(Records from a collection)

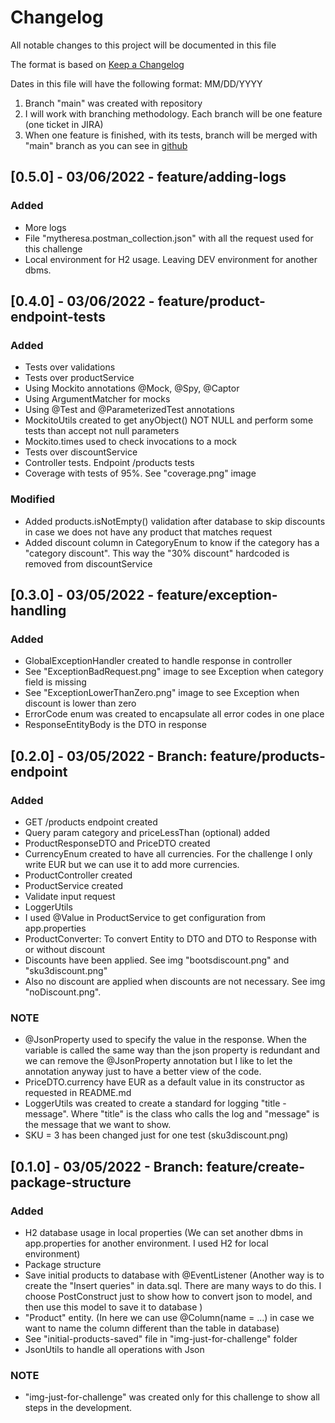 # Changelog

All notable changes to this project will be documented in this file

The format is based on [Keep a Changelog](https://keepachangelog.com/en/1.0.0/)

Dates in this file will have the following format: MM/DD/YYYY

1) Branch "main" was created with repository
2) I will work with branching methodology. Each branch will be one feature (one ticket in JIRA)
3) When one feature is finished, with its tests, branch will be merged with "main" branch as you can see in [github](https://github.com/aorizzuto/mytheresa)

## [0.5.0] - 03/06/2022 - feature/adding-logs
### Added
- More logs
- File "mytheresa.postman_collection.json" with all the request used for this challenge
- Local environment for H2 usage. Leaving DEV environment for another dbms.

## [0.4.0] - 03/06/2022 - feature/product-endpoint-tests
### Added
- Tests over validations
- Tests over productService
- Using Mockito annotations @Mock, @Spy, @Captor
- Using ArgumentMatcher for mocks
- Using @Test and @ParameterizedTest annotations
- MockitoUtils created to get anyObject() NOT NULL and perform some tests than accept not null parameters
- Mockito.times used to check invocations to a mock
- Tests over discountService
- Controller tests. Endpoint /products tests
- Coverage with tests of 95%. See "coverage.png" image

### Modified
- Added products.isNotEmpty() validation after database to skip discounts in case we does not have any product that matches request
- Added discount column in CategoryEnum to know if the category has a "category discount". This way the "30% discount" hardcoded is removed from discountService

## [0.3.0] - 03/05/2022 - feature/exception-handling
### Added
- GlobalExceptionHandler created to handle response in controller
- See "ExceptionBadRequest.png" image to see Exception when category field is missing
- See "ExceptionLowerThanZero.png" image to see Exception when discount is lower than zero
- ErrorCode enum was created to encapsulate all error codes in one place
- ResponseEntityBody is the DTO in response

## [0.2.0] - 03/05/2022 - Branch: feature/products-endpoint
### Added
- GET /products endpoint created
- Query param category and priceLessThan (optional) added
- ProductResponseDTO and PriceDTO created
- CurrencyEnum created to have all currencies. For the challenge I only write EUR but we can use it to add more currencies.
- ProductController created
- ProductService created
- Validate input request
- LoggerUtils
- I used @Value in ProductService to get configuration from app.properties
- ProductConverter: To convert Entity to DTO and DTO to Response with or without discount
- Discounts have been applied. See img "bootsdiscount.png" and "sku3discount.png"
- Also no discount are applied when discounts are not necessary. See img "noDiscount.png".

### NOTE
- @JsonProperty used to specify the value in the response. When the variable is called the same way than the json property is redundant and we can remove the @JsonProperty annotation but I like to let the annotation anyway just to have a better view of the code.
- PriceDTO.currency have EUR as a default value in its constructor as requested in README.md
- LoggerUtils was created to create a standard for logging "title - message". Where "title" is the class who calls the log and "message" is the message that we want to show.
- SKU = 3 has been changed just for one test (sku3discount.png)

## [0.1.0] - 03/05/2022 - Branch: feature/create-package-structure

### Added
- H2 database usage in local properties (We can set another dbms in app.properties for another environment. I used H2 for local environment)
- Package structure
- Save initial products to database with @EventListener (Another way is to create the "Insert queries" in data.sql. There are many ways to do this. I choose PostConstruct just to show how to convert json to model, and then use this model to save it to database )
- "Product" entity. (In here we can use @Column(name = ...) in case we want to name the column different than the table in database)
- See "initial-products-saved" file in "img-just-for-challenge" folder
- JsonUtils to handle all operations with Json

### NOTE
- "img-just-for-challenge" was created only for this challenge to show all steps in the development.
...
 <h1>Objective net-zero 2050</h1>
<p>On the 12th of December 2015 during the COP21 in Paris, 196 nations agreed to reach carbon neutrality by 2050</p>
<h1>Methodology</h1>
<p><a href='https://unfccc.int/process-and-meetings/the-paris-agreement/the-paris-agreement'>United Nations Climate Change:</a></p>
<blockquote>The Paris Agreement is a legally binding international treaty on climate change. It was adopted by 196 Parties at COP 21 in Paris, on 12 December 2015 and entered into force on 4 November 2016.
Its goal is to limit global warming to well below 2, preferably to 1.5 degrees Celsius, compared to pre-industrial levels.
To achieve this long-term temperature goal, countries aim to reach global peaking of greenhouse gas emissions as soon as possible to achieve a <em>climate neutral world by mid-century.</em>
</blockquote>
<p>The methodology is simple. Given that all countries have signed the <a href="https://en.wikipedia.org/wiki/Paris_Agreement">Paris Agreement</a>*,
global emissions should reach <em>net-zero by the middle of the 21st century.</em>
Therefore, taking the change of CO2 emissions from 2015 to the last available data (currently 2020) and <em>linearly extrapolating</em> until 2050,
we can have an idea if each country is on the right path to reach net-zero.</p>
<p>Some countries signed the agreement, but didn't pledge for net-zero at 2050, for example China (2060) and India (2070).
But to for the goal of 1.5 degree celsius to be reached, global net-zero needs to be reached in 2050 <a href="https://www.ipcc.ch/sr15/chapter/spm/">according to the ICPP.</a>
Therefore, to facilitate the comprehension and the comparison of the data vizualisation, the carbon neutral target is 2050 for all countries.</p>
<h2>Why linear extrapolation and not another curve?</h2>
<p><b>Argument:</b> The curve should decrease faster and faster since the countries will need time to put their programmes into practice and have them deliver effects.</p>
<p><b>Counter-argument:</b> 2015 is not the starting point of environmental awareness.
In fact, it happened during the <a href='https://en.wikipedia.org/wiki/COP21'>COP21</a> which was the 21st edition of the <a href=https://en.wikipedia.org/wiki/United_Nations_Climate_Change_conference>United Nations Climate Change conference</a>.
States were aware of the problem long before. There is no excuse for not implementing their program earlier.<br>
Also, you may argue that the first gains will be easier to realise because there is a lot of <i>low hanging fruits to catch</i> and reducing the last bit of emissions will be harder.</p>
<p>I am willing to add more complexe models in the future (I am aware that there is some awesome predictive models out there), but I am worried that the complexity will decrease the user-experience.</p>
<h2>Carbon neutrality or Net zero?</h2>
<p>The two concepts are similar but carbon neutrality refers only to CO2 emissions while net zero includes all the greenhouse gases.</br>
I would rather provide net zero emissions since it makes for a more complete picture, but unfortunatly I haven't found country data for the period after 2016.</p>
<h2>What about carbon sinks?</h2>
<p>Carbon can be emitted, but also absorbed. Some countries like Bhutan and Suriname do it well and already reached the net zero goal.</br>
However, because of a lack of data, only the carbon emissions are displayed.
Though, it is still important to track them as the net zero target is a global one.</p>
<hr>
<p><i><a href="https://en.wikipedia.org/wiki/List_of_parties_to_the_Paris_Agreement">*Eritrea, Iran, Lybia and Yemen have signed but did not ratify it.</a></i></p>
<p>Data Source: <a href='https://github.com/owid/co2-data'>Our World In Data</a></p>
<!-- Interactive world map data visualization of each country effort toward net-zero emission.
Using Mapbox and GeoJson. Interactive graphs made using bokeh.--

Exercise instructions
Please list every line of the records that contains "structure".

Solution for this exercise
## [0.1.0] - 03/05/2022 - Branch: feature/create-package-structure
- Package structure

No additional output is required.